What the ECB knew but will not tell
The European Central Bank has refused to show what it knew about Greece's mounting debts since 2001. As the Court of Justice will hear the arguments for and against disclosure, others can support Bloomberg news agency or the ECB.
Monday May 6 is deadline for organisations in favour of throwing light on the background of the present crisis.
The central questions are as described by Bloomberg news agency:
”When did the European Central Bank (ECB) learn that Greece was concealing the catastrophic extent of its debts? And what did it know about the quality of the collateral the Greek government used to secure loans from the bank?”
Gabi Thesing, a reporter at Bloomberg, believes there are documents showing what the ECB knew about the misery.
But the bank refused her access to two identified files by claiming disclosure ”would undermine public confidence as regards the effective conduct of economic policy in the EU and in Greece.”
The General Court (previously known as the Court of First Instance) ruled in favour of the bank in November 2012.
The EU-judges concluded it is not in the public's own interest to know how well or badly informed the ECB was. This knowledge would only make things worse as figures from 2010 would mislead the public and the market if they were to be published.
If they knew and if they didn't
Seen from the ECB there can only be a bad outcome of a disclosure, as last years ruling has been appealed to the Court of Justice (the supreme chamber of the EU-court in Luxembourg).
- * If the bank knew about the cover up – done by providing false securities by trades in agreements on future payments (”interest rates-swaps”) – the ECB might be almost as much to blame for the crisis as the Greek government.
- * If, on the other hand, the bank did not know the bank can be accused of not fulfilling its tasks and obligations as a guardian of the rules of the European Economic and Monetary Union.
Seen from Bloomberg, other news desks, pro-transparency bodies, and not the least the public in Greece this is much more than getting a clear understanding of some ECB-manoeuvres a couple of years back.
Matt Winkler, editor in chief at Bloomberg stated when the agency brought the case to court:
”It's very straight forward. We are seeking full disclosure of documents that show how Greece was able to finance itself into a predicament that became the European debt crisis as we know it. It's entirely to the benefit of all the members of the EU, all of the citizens, all the taxpayers and for sure the financial markets. Transparency is something that has a way of enlightening perspective.”
Two weeks to go
In the upcoming court case, both parties can ask for support from others by so called interventions. These are written statements from actors interested in promoting a final decision by the Court in either way.
The right to intervene is often used by EU member states, which take side according to national or principal interest in a specific case. But you need not be representing a state in order to intervene. A shown interest in the outcome is enough, if this interest is explained and motivated.
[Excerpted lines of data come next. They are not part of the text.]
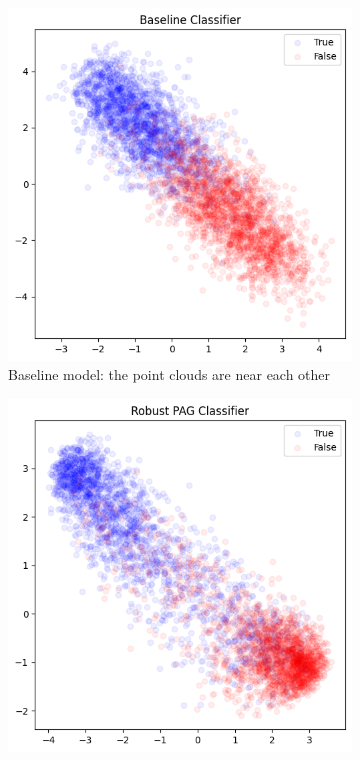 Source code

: \documentclass[../thesis.tex]{subfiles}
\begin{document}
\begin{figure}
    \centering
    \begin{subfigure}{0.48\linewidth}
        \centering
        \includegraphics[width=\linewidth]{assets/pag/binary_classifier/pag_ce__baseline_softmax_activations.png}
        \caption{Baseline model: the point clouds are near each other}
    \end{subfigure}
    \hfill
    \begin{subfigure}{0.48\linewidth}
        \centering
        \includegraphics[width=\linewidth]{assets/pag/binary_classifier/pag_ce__robust_softmax_activations.png}

\end{subfigure}
\end{figure}
\end{document}
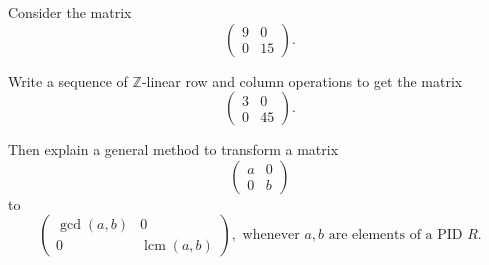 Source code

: \documentclass[addpoints,10pt]{exam}
\theoremstyle{plain}
\theoremstyle{definition}
\newtheorem{prob}[thm]{Problem}
\theoremstyle{plain}
\theoremstyle{plain}
\theoremstyle{definition}
\let\oldprob\prob
\let\endoldprob\endprob
\renewenvironment{prob}
  {\begin{singlespace}\oldprob}
  {\endoldprob\end{singlespace}}
\newcommand{\ZZ}{\ensuremath{\mathbb{Z}}}
\DeclareMathOperator{\lcm}{lcm}
\begin{document}
\setcounter{thm}{0}

\begin{prob}
Consider the matrix
\[
\begin{pmatrix}
9 & 0\\
0 & 15
\end{pmatrix}.
\]

Write a sequence of $\ZZ$-linear row and column operations to get the matrix
\[
\begin{pmatrix}
3 & 0\\
0 & 45
\end{pmatrix}.
\]

Then explain a general method to transform a matrix
\[
\begin{pmatrix}
a & 0\\
0 & b
\end{pmatrix}
\]
to
\[
\begin{pmatrix}
\gcd(a,b) & 0\\
0 & \lcm(a,b)
\end{pmatrix},
\text{ whenever $a,b$ are elements of a PID $R$.}\]

\end{prob}
\end{document}

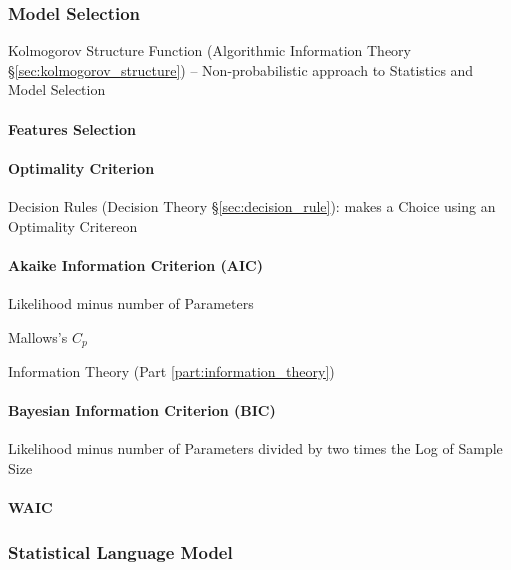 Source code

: \subsubsection{Model Selection}\label{sec:model_selection}

Kolmogorov Structure Function (Algorithmic Information Theory
\S\ref{sec:kolmogorov_structure}) -- Non-probabilistic approach to Statistics
and Model Selection



\paragraph{Features Selection}\label{sec:feature_selection}\hfill

\paragraph{Optimality Criterion}\label{sec:optimality_criterion}\hfill

\fist Decision Rules (Decision Theory \S\ref{sec:decision_rule}): makes a
Choice using an Optimality Critereon



\paragraph{Akaike Information Criterion (AIC)}\label{sec:aic}\hfill

Likelihood minus number of Parameters

Mallows's $C_p$

\fist Information Theory (Part \ref{part:information_theory})



\paragraph{Bayesian Information Criterion (BIC)}\label{sec:bic}\hfill

Likelihood minus number of Parameters divided by two times the Log of Sample
Size



\paragraph{WAIC}\label{sec:waic}\hfill



\subsubsection{Statistical Language Model}
\label{sec:statistical_language_model}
How to file an intervention in shown in a ready to use template provided for by Finers Stephens Innocent, the law firm acting on behalf of reporter Gabi Thesing and Bloomberg – se under Documents.
There is at the time of writing two weeks to go for organisations who would like to intervene in favour of transparency – and of course also for those in favour of keeping the handling of the Greek debt crisis out of the limelight.